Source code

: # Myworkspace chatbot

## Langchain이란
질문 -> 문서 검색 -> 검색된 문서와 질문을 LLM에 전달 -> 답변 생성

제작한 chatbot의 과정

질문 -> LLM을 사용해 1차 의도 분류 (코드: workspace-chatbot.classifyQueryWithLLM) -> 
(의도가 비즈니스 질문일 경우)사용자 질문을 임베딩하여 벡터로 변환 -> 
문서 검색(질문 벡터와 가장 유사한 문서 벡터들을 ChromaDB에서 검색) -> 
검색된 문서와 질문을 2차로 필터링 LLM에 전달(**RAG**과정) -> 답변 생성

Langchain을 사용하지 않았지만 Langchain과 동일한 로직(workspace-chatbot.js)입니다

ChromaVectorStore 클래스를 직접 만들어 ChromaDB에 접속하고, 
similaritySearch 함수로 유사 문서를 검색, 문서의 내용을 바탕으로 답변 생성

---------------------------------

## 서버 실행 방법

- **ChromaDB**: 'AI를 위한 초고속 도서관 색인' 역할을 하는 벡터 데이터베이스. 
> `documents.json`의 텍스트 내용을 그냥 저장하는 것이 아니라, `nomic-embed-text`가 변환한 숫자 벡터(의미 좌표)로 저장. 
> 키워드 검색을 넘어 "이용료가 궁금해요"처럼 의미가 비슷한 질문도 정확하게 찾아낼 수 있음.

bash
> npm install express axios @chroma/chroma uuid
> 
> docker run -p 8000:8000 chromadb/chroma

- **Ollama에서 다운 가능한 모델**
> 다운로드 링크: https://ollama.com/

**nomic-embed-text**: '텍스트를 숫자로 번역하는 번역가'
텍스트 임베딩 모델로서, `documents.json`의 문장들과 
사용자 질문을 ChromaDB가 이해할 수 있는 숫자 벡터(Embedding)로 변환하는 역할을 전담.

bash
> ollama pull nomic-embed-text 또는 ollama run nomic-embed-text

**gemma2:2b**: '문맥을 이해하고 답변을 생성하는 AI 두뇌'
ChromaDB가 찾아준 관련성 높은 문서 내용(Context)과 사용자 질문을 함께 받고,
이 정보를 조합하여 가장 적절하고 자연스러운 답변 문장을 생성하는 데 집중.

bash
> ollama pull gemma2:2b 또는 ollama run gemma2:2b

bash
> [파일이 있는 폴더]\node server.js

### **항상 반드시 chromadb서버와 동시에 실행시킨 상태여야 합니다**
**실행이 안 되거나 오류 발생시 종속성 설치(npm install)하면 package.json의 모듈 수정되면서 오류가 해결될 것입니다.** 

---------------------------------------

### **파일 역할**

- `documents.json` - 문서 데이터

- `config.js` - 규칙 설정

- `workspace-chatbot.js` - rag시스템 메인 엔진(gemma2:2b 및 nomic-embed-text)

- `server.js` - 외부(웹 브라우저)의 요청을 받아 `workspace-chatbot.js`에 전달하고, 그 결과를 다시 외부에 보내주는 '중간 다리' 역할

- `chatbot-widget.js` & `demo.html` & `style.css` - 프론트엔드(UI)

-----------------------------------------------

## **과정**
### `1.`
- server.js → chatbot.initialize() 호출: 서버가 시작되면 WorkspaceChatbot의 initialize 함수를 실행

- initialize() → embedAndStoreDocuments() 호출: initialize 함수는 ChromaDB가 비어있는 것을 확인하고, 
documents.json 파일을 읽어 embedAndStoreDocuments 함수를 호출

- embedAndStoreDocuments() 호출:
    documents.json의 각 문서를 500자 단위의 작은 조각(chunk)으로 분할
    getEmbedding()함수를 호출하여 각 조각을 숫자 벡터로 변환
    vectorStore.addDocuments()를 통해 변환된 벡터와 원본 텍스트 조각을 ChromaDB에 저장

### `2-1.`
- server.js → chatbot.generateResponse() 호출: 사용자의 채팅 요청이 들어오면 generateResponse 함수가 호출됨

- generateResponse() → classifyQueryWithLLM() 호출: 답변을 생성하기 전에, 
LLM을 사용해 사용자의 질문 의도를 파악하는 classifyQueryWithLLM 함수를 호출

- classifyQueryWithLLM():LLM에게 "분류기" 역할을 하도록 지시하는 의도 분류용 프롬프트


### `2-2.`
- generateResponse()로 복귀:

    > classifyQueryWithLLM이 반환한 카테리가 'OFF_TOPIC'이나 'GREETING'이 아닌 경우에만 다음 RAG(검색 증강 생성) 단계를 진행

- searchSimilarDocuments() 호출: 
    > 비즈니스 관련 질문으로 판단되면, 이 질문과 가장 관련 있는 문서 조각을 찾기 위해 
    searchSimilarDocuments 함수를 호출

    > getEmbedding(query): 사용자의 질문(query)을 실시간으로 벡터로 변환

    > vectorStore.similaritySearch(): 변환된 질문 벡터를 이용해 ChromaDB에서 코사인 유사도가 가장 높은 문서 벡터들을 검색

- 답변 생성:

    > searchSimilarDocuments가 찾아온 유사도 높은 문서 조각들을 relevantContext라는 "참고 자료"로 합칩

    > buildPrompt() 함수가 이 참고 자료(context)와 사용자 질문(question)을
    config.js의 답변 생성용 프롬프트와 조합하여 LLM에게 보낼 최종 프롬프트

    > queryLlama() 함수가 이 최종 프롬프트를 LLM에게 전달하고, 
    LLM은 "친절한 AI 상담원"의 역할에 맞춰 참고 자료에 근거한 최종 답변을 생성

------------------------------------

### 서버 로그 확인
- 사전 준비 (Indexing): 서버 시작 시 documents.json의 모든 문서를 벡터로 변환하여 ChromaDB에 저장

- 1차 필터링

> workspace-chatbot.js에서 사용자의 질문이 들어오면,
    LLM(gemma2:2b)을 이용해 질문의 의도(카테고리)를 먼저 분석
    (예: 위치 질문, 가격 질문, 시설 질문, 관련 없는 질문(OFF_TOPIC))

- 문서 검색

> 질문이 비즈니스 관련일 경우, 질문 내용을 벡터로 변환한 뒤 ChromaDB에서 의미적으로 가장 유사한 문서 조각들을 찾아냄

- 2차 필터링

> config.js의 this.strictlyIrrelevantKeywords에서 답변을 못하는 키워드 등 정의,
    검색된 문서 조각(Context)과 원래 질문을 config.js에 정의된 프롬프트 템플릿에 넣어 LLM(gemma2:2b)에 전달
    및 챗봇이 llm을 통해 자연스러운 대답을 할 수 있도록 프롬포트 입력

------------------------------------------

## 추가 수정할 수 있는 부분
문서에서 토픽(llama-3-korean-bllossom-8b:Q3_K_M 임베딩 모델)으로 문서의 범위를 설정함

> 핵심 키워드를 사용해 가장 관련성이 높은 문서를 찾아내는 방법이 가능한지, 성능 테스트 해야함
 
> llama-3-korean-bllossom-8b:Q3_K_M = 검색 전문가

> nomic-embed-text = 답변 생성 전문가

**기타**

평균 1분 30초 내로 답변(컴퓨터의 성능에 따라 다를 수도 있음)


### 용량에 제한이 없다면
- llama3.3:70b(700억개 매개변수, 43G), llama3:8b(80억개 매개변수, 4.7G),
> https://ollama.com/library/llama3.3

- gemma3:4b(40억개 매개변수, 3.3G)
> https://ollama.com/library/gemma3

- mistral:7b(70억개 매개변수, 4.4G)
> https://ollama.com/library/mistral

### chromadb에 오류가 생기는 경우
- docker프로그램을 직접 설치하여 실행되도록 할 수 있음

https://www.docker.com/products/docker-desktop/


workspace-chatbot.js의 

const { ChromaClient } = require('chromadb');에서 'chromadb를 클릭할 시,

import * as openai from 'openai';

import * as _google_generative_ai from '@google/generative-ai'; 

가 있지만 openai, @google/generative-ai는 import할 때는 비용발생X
━━━━━━━━━━
--- Problem description ---
Return exactly the lines above from the line that has "## Langchain이란" through the line that has "- **Ollama에서 다운 가능한 모델**", inclusive, and nothing else.

--- Expected output ---
## Langchain이란
질문 -> 문서 검색 -> 검색된 문서와 질문을 LLM에 전달 -> 답변 생성

제작한 chatbot의 과정

질문 -> LLM을 사용해 1차 의도 분류 (코드: workspace-chatbot.classifyQueryWithLLM) -> 
(의도가 비즈니스 질문일 경우)사용자 질문을 임베딩하여 벡터로 변환 -> 
문서 검색(질문 벡터와 가장 유사한 문서 벡터들을 ChromaDB에서 검색) -> 
검색된 문서와 질문을 2차로 필터링 LLM에 전달(**RAG**과정) -> 답변 생성

Langchain을 사용하지 않았지만 Langchain과 동일한 로직(workspace-chatbot.js)입니다

ChromaVectorStore 클래스를 직접 만들어 ChromaDB에 접속하고, 
similaritySearch 함수로 유사 문서를 검색, 문서의 내용을 바탕으로 답변 생성

---------------------------------

## 서버 실행 방법

- **ChromaDB**: 'AI를 위한 초고속 도서관 색인' 역할을 하는 벡터 데이터베이스. 
> `documents.json`의 텍스트 내용을 그냥 저장하는 것이 아니라, `nomic-embed-text`가 변환한 숫자 벡터(의미 좌표)로 저장. 
> 키워드 검색을 넘어 "이용료가 궁금해요"처럼 의미가 비슷한 질문도 정확하게 찾아낼 수 있음.

bash
> npm install express axios @chroma/chroma uuid
> 
> docker run -p 8000:8000 chromadb/chroma

- **Ollama에서 다운 가능한 모델**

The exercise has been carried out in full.